English snooker player (1928–2005)

Jack Fitzmaurice (25 April 1928 – January 2005) was an English professional snooker player.

==Career==
Born in Solihull, Fitzmaurice was runner-up in the English Amateur Championship in 1958, defeated 8–11 by Marcus Owen in the final.

He turned professional in 1981 at the age of 53. He reached the last 32 of the 1982 World Snooker Championship, defeating Mario Morra 9–7 before losing his match against Kirk Stevens 4–10. At the time of Fitzmaurice's death, the 548 minutes match duration of his defeat of Morra was still the longest best-of-seventeen frames match on record.

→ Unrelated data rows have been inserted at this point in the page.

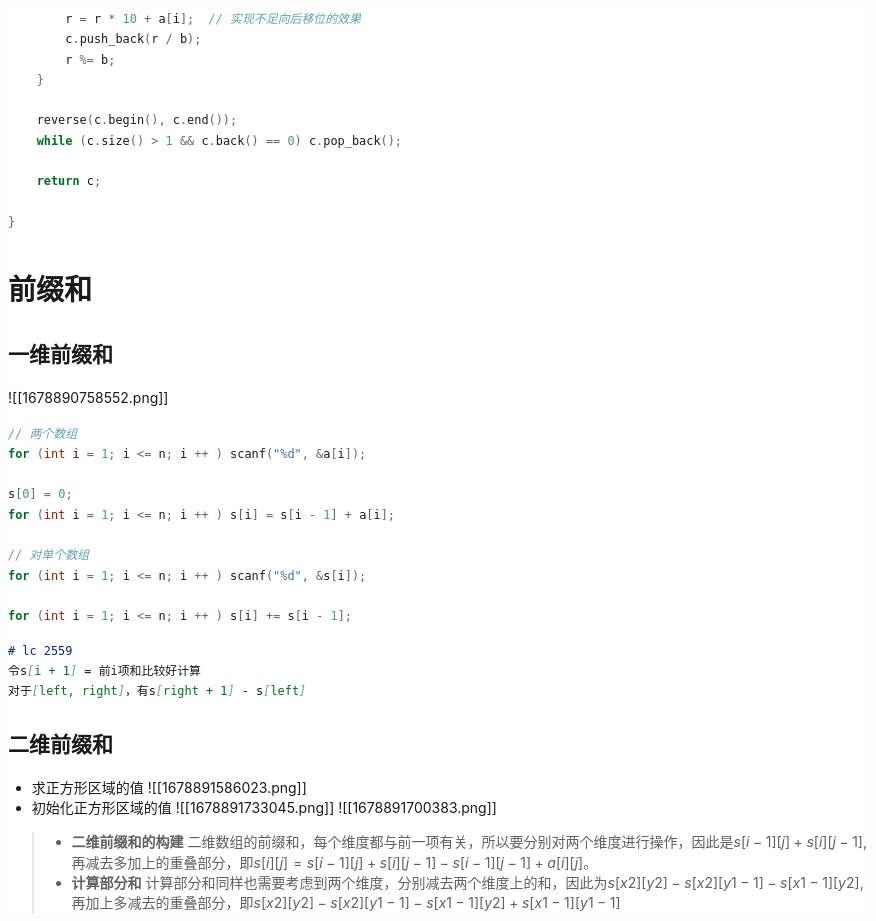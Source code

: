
 ```cpp
        r = r * 10 + a[i];  // 实现不足向后移位的效果
        c.push_back(r / b);
        r %= b;
    }
    
    reverse(c.begin(), c.end());
    while (c.size() > 1 && c.back() == 0) c.pop_back();
    
    return c;
    
}
```

# 前缀和
## 一维前缀和
![[1678890758552.png]]
```cpp
// 两个数组
for (int i = 1; i <= n; i ++ ) scanf("%d", &a[i]);

s[0] = 0;
for (int i = 1; i <= n; i ++ ) s[i] = s[i - 1] + a[i];

// 对单个数组
for (int i = 1; i <= n; i ++ ) scanf("%d", &s[i]);

for (int i = 1; i <= n; i ++ ) s[i] += s[i - 1];
```

```md
# lc 2559
令s[i + 1] = 前i项和比较好计算
对于[left, right]，有s[right + 1] - s[left]
```
## 二维前缀和
- 求正方形区域的值
![[1678891586023.png]]
- 初始化正方形区域的值
![[1678891733045.png]]
![[1678891700383.png]]
> - **二维前缀和的构建**
> 二维数组的前缀和，每个维度都与前一项有关，所以要分别对两个维度进行操作，因此是$s[i - 1][j] + s[i][j - 1]$, 再减去多加上的重叠部分，即$s[i][j] = s[i - 1][j] + s[i][j - 1] - s[i - 1][j - 1] + a[i][j]$。
> - **计算部分和**
>	计算部分和同样也需要考虑到两个维度，分别减去两个维度上的和，因此为$s[x2][y2] - s[x2][y1 - 1] - s[x1 - 1][y2]$, 再加上多减去的重叠部分，即$s[x2][y2] - s[x2][y1 - 1] - s[x1 - 1][y2] + s[x1 - 1][y1 - 1]$
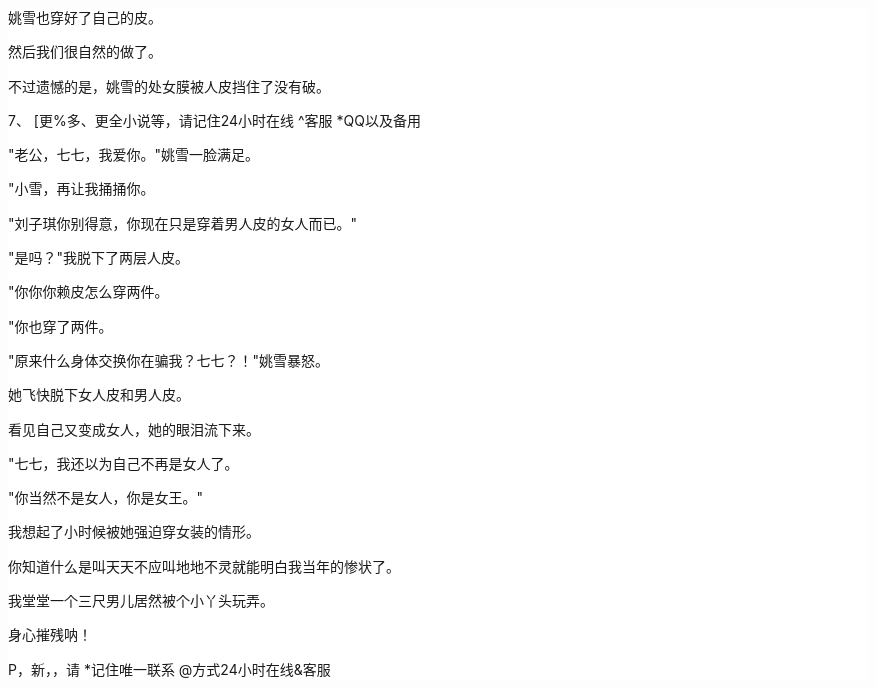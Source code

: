 姚雪也穿好了自己的皮。



然后我们很自然的做了。



不过遗憾的是，姚雪的处女膜被人皮挡住了没有破。



7、 [更%多、更全小说等，请记住24小时在线 ^客服 *QQ以及备用



"老公，七七，我爱你。"姚雪一脸满足。



"小雪，再让我捅捅你。



"刘子琪你别得意，你现在只是穿着男人皮的女人而已。"



"是吗？"我脱下了两层人皮。



"你你你赖皮怎么穿两件。



"你也穿了两件。



"原来什么身体交换你在骗我？七七？！"姚雪暴怒。



她飞快脱下女人皮和男人皮。



看见自己又变成女人，她的眼泪流下来。



"七七，我还以为自己不再是女人了。



"你当然不是女人，你是女王。"



我想起了小时候被她强迫穿女装的情形。



你知道什么是叫天天不应叫地地不灵就能明白我当年的惨状了。



我堂堂一个三尺男儿居然被个小丫头玩弄。



身心摧残呐！

P，新，，请 *记住唯一联系 @方式24小时在线&客服
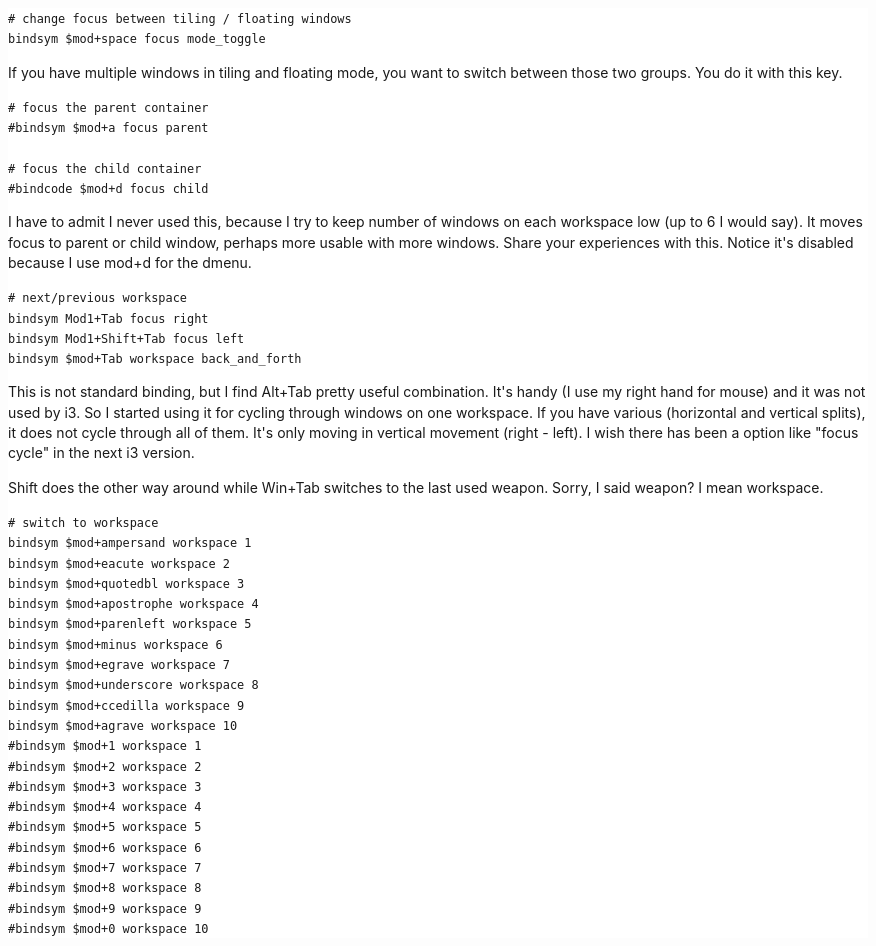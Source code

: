     # change focus between tiling / floating windows
    bindsym $mod+space focus mode_toggle

If you have multiple windows in tiling and floating mode, you want to switch
between those two groups. You do it with this key.

    # focus the parent container
    #bindsym $mod+a focus parent

    # focus the child container
    #bindcode $mod+d focus child

I have to admit I never used this, because I try to keep number of windows on
each workspace low (up to 6 I would say). It moves focus to parent or child
window, perhaps more usable with more windows. Share your experiences with
this. Notice it's disabled because I use mod+d for the dmenu.

    # next/previous workspace
    bindsym Mod1+Tab focus right
    bindsym Mod1+Shift+Tab focus left
    bindsym $mod+Tab workspace back_and_forth

This is not standard binding, but I find Alt+Tab pretty useful combination.
It's handy (I use my right hand for mouse) and it was not used by i3. So I
started using it for cycling through windows on one workspace. If you have
various (horizontal and vertical splits), it does not cycle through all of
them. It's only moving in vertical movement (right - left). I wish there has
been a option like "focus cycle" in the next i3 version.

Shift does the other way around while Win+Tab switches to the last used
weapon. Sorry, I said weapon? I mean workspace.

    # switch to workspace
    bindsym $mod+ampersand workspace 1
    bindsym $mod+eacute workspace 2
    bindsym $mod+quotedbl workspace 3
    bindsym $mod+apostrophe workspace 4
    bindsym $mod+parenleft workspace 5
    bindsym $mod+minus workspace 6
    bindsym $mod+egrave workspace 7
    bindsym $mod+underscore workspace 8
    bindsym $mod+ccedilla workspace 9
    bindsym $mod+agrave workspace 10
    #bindsym $mod+1 workspace 1
    #bindsym $mod+2 workspace 2
    #bindsym $mod+3 workspace 3
    #bindsym $mod+4 workspace 4
    #bindsym $mod+5 workspace 5
    #bindsym $mod+6 workspace 6
    #bindsym $mod+7 workspace 7
    #bindsym $mod+8 workspace 8
    #bindsym $mod+9 workspace 9
    #bindsym $mod+0 workspace 10
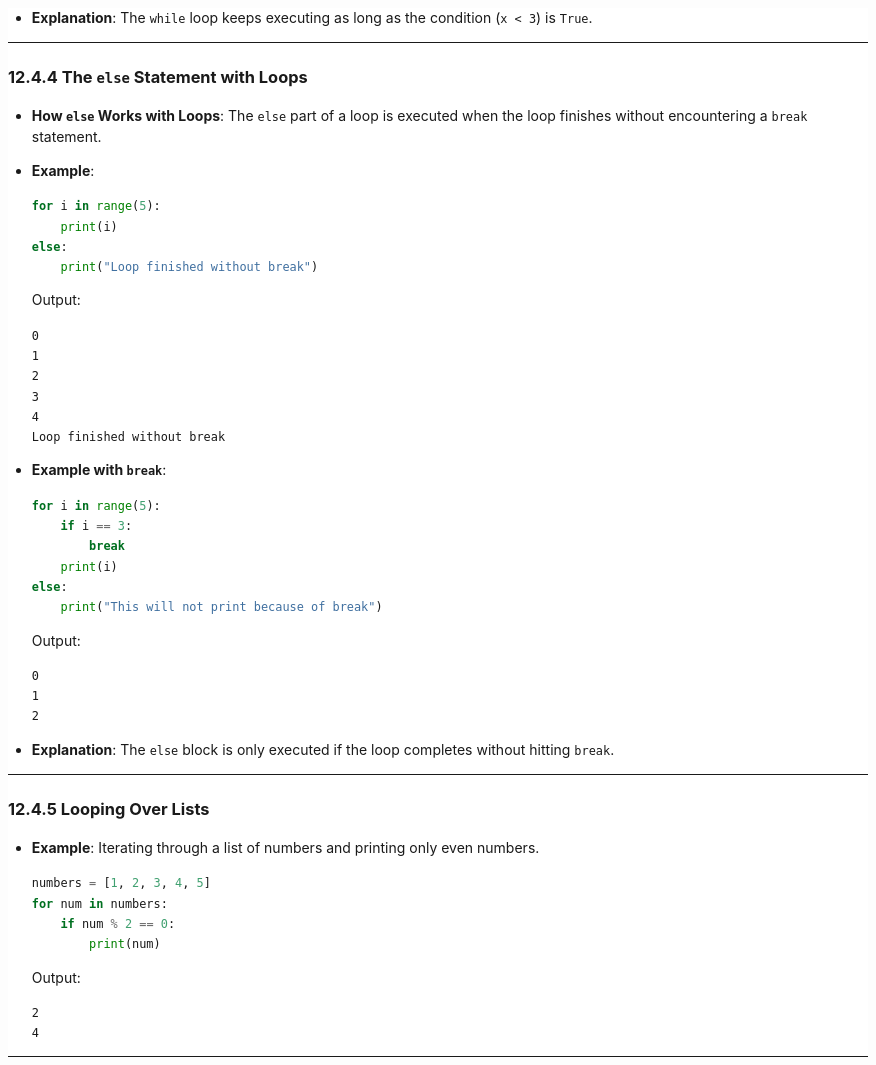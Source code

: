 - **Explanation**: The `while` loop keeps executing as long as the condition (`x < 3`) is `True`.

---

### 12.4.4 The `else` Statement with Loops
- **How `else` Works with Loops**: The `else` part of a loop is executed when the loop finishes without encountering a `break` statement.

- **Example**:
  ```python
  for i in range(5):
      print(i)
  else:
      print("Loop finished without break")
  ```
  Output:
  ```
  0
  1
  2
  3
  4
  Loop finished without break
  ```

- **Example with `break`**:
  ```python
  for i in range(5):
      if i == 3:
          break
      print(i)
  else:
      print("This will not print because of break")
  ```
  Output:
  ```
  0
  1
  2
  ```

- **Explanation**: The `else` block is only executed if the loop completes without hitting `break`.

---

### 12.4.5 Looping Over Lists
- **Example**: Iterating through a list of numbers and printing only even numbers.
  ```python
  numbers = [1, 2, 3, 4, 5]
  for num in numbers:
      if num % 2 == 0:
          print(num)
  ```
  Output: 
  ```
  2
  4
  ```

---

Fitzmaurice never again progressed beyond the last 32 of a ranking tournament, recording his final victory at the 1997 European Open, 5–4 over Ian Glover. Without a ranking after the 1998–99 season, he played his final match in 2001 at the World Championship, losing 0–5 to Carl Stringer, and subsequently left the tour, concluding his professional career aged 73.

==Personal life==
Fitzmaurice died in Birmingham in January 2005, aged 76.